High-altitude long-endurance UAV providing persistent broad-area ISR for up to 34 hours at 60,000 ft.

Droneby Northrop GrummanIntroduced 2001

The RQ-4 Global Hawk is a high-altitude long-endurance unmanned aircraft built by Northrop Grumman for strategic intelligence, surveillance, and reconnaissance. It entered service with the United States Air Force in 2001 and was designed to take over the broad-area ISR mission long flown by the U-2, loitering at around 60,000 feet for up to 34 hours on a single sortie. With a range exceeding 18,000 kilometres, it operates well above commercial traffic and most weather, providing persistent imagery and signals coverage over theatre-sized areas from a single orbit.

The aircraft is recognisable by its long, slender wings — roughly 40 metres across in the later Block 30 and Block 40 variants — and its bulbous forward fuselage housing the satellite communications antenna that links it to ground stations. Sensor fit varies by block. The Block 30 carries the Enhanced Integrated Sensor Suite, combining electro-optical and infrared cameras with a synthetic aperture radar capable of spot and strip imaging through cloud, paired with the Airborne Signals Intelligence Payload for SIGINT collection. Block 40 swapped this for the MP-RTIP active electronically scanned array radar, optimised for ground-moving-target indication.
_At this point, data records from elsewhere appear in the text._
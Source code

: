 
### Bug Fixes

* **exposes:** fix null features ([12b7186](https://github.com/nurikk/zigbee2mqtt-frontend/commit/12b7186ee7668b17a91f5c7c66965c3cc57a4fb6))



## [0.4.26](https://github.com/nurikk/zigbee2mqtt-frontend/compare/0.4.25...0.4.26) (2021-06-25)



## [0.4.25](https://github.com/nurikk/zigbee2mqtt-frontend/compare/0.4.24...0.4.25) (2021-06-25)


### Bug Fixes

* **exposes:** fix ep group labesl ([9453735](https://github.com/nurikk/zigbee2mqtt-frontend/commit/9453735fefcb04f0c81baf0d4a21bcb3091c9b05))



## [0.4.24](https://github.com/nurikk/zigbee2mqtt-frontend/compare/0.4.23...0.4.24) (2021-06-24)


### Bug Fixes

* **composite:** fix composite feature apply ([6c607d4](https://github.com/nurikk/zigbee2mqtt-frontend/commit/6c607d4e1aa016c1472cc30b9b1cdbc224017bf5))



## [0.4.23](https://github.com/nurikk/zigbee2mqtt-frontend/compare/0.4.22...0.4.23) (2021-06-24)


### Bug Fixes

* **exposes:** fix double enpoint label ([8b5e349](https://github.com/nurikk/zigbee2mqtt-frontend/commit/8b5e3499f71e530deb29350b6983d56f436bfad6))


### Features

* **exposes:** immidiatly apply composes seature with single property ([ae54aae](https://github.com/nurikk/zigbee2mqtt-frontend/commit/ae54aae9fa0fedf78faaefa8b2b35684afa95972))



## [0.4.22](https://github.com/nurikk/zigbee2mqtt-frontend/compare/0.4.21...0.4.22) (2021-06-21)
A single Rolls-Royce AE 3007H turbofan provides the thrust, and the aircraft taxis, takes off, flies its mission, and lands autonomously, with the ground crew managing tasking rather than stick-and-rudder control.

Operationally, Global Hawks have flown over Afghanistan, Iraq, Libya, Syria, and across the western Pacific. The U.S. Air Force has been the primary operator since the early 2000s; Block 30 aircraft are progressively being retired, with the Block 40 fleet and the navalised MQ-4C Triton carrying forward the mission. Germany ordered the Euro Hawk variant in the late 2000s but cancelled the programme in 2013 after the airframe failed to meet European airworthiness certification for flight in unsegregated airspace; the prototype now sits in a museum. Japan declared its first Global Hawks operational at Misawa Air Base in 2022, fielding three Block 30 aircraft for ISR coverage of the East China Sea and the Korean peninsula, and South Korea took delivery of four aircraft between 2019 and 2020. NATO operates a five-aircraft variant designated RQ-4D Phoenix from Sigonella as part of the Alliance Ground Surveillance system.

In a field increasingly crowded by medium-altitude platforms like the MQ-9 Reaper and by emerging high-altitude pseudo-satellites, the Global Hawk remains the workhorse for sustained broad-area collection where bandwidth, endurance, and altitude matter more than weapons. Its retirement timetable in the United States has been pushed back several times as no directly comparable replacement has yet entered service.